Annette Jane Dobson  (born 4 September 1945) is a Professor of Biostatistics in the University of Queensland's Centre for Longitudinal and Life Course Research (CLLR) in the School of Public Health. At her institution, she is the Head of teaching programs and a Management Executive in the Management Committee. Dobson was Director of the Australian Longitudinal Study on Women's Health from 1995 to 2013. She is a highly cited publication author, a book author, and has received an Australia Day award.

Qualification 
Dobson earned a Bachelor of Science degree from the University of Adelaide in 1966. Moving on to the James Cook University, she completed a Master of Science in 1970 and a PhD (Doctor of Philosophy) in 1974. She was recognised as an Accredited Statistician in 1998 by the Statistical Society of Australia, and received a Graduate Certificate of Management in 2001 from the University of New England (Australia).

Research interests 
Her research interests lie in the fields of biostatistics, epidemiology, longitudinal studies, and social determinants of health. In biostatistics, she is specifically interested in generalized linear modeling, clinical biostatistics, and statistical methods in longitudinal studies. Dobson's topics in epidemiology include tobacco control, diabetes, cardiovascular disease, obesity and health care service use.

Positions 
Dobson is the founding Director of the Australian Longitudinal Study on Women's Health (ALSWH). and director of the Centre for Longitudinal and Life Course Research.

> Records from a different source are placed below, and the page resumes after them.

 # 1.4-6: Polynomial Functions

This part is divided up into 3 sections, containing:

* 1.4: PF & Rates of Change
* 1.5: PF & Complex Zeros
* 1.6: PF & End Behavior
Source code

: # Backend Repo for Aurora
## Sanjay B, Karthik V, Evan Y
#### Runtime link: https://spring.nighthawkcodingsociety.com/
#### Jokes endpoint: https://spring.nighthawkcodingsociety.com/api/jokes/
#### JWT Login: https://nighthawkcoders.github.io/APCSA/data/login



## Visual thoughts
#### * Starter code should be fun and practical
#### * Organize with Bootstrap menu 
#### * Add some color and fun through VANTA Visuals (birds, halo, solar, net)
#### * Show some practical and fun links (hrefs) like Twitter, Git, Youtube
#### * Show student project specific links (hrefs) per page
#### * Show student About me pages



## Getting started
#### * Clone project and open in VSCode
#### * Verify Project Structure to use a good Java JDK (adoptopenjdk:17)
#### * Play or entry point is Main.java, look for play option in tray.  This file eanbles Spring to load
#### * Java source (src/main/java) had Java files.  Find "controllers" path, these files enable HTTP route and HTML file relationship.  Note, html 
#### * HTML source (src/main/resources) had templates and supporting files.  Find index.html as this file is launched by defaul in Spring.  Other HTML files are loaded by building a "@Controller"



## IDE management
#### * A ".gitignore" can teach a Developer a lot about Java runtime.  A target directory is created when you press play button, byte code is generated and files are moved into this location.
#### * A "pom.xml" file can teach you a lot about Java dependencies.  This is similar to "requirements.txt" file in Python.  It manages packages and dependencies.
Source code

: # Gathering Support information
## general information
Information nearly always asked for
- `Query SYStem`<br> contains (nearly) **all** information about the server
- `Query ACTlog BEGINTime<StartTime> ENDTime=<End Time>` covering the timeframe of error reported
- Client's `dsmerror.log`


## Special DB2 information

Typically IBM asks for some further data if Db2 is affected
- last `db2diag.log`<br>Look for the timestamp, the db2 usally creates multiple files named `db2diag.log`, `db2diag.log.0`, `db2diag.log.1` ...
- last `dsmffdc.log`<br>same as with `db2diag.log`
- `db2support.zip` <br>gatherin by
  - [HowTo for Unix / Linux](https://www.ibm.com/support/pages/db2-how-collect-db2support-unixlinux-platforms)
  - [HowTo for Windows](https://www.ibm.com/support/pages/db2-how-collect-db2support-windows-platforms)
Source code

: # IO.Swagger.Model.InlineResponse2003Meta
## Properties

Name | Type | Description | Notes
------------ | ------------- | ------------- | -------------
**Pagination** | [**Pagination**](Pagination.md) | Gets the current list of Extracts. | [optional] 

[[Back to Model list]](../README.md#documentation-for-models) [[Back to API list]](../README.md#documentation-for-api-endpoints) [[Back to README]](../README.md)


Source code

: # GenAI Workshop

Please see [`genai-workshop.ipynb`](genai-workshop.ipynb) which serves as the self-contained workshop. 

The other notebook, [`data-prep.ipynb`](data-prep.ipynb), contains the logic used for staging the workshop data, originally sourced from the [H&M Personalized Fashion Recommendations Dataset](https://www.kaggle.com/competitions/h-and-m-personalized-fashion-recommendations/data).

She was the inaugural chair of the BCA Master of Biostatistics at its inception in 2000.

Awards 
Dobson was made a Member of the Order of Australia in 2010 for her service to public health and biostatistics as a research and academic, particularly through the collection and analysis of data relating to cardiovascular disease and women's and veterans' health, which provided a basis for public health interventions and policies to reduce disease burden in the population.

Dobson won the Sidney Sax medal in 2003, the pre-eminent prize awarded by the Public Health Association of Australia.  Dobson received the 2012 Moyal Medal for her contributions to statistics and in 2015 she was elected Fellow of the Australian Academy of Health and Medical Sciences (FAHMS).

She is also an elected member of the International Statistical Institute.

An introduction to GLM 
She wrote the book An introduction to generalized linear models,  which, with over 3,000 citations, is one of the most influential and highly used books on that topic.  It is used extensively by both researchers and students with a wide range of backgrounds, such as mathematics, social sciences, and business, as reviews on Amazon show.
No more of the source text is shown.